--- START ---
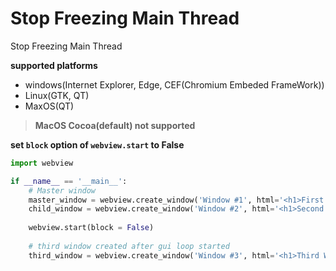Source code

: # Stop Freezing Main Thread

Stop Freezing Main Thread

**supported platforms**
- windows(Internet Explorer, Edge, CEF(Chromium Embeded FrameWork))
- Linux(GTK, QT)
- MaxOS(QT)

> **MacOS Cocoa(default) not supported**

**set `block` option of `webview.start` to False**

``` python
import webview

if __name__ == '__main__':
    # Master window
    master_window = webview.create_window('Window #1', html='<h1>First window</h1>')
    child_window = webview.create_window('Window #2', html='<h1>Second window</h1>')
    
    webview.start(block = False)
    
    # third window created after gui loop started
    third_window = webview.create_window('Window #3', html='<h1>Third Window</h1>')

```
--- END ---
▶ _PROBLEM DETAILS_
The exercise is to copy out every line above that has the word "Thread" in it.

▶ _ANSWER SECTION_
: # Stop Freezing Main Thread
Stop Freezing Main Thread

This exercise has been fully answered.